After treatment in this German military hospital I was despatched, together with many more POWs in a train the coaches of which were iron sided with only the mimimum of straw on the floor. This straw was full of lice and we were soon scratching away and trying to rid ourselves of the creatures. We had half a small loaf,and a slice of cooked meat which had to last us for five days. We had no water and as the temperature in the van was well below feezing we scraped the frost off the iron side to try to quench our thirst. The Germans gave us a barrel for sanitary purposes and as some of the men had upset stomachs
the position around the barrel became untenable. The train made a stop at Munich station during an air-raid and we kicked the barrel onto the platform. The German sentries exploded,as Germans tend to do, and we quite thought we were going to be shot. Eventually we arrived at a POW camp and I spent the rest of the war in Stalag 1V B (hut 56B,south compound)and Heilag 1V B ZW where I was liberated by the Russians.
The Heilag was a collecting point for repatriating POWs and was a bit of a propaganda place. We sent two repats back, one of American Red Cross and another of British POWs. One of these was an RAF pilot who came from my home town who had had a leg amputated. On the day before his departure he suggested that he would take letters to my family. I said no because I thought that if the Germans found the letters he would be kept behind. He said the Germand would never find the letters. He fastened them under the stump of his leg. He visited my mother and posted a letter to my wife who became most concerned. I was supposed to be in Germany and she was getting a letter from me posted in Yorkshire.

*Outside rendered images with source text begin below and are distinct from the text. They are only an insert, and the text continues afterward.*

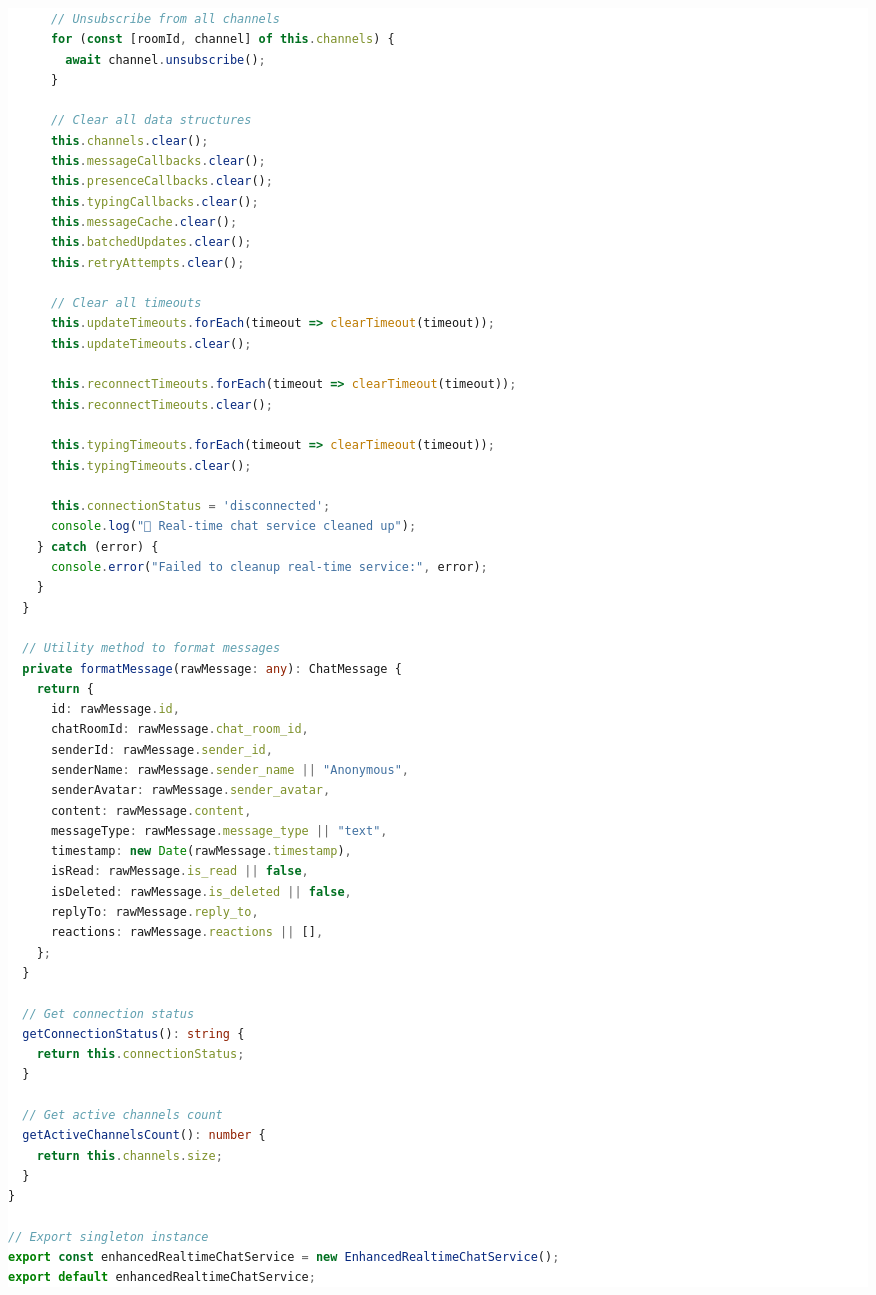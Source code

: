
 ```typescript
      // Unsubscribe from all channels
      for (const [roomId, channel] of this.channels) {
        await channel.unsubscribe();
      }

      // Clear all data structures
      this.channels.clear();
      this.messageCallbacks.clear();
      this.presenceCallbacks.clear();
      this.typingCallbacks.clear();
      this.messageCache.clear();
      this.batchedUpdates.clear();
      this.retryAttempts.clear();

      // Clear all timeouts
      this.updateTimeouts.forEach(timeout => clearTimeout(timeout));
      this.updateTimeouts.clear();

      this.reconnectTimeouts.forEach(timeout => clearTimeout(timeout));
      this.reconnectTimeouts.clear();

      this.typingTimeouts.forEach(timeout => clearTimeout(timeout));
      this.typingTimeouts.clear();

      this.connectionStatus = 'disconnected';
      console.log("🧹 Real-time chat service cleaned up");
    } catch (error) {
      console.error("Failed to cleanup real-time service:", error);
    }
  }

  // Utility method to format messages
  private formatMessage(rawMessage: any): ChatMessage {
    return {
      id: rawMessage.id,
      chatRoomId: rawMessage.chat_room_id,
      senderId: rawMessage.sender_id,
      senderName: rawMessage.sender_name || "Anonymous",
      senderAvatar: rawMessage.sender_avatar,
      content: rawMessage.content,
      messageType: rawMessage.message_type || "text",
      timestamp: new Date(rawMessage.timestamp),
      isRead: rawMessage.is_read || false,
      isDeleted: rawMessage.is_deleted || false,
      replyTo: rawMessage.reply_to,
      reactions: rawMessage.reactions || [],
    };
  }

  // Get connection status
  getConnectionStatus(): string {
    return this.connectionStatus;
  }

  // Get active channels count
  getActiveChannelsCount(): number {
    return this.channels.size;
  }
}

// Export singleton instance
export const enhancedRealtimeChatService = new EnhancedRealtimeChatService();
export default enhancedRealtimeChatService;
```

The Russian soldiers were from an Asiatic division and were very friendly. I watched from an upstairs window as the division moved through the village. A Russian woman soldier was doing her job directing the armour at the T junction. She was as round as she was high and had stainlees steel false teeth. As I watched, a drunken Russian soldier approched her, threw his arms round her and lifted her off her feet. On placing her on the ground again she drew her fist back and punched him so hard I heard the crack and I was tweny yards away. The drunk staggered back, hit his heels against the kerb and fell into a garden hedge where he spent the rest of the day.
When things settled down the Russians threw a party and we were invited. I have never drunk so much vodka and of course had been on the wagon since a binge in an Italian wine cellar on Anzio. I think I was drunk for three days.The Russians provided us with rifles and ammunition and two of us went deer hunting in the nearby forest. I shot a young deer and we carried it back to camp, our first fresh meat for two years.
We had a number of sick in our camp so we waited until they were fit enough to walk and one night we set off and marched all night until we arrived at the Free French area around Torgau. They handed us over to the Americans, who in turn handede us over to the Canadians, and finally we finished up with our own army in Brussels. From there we were flown back to England.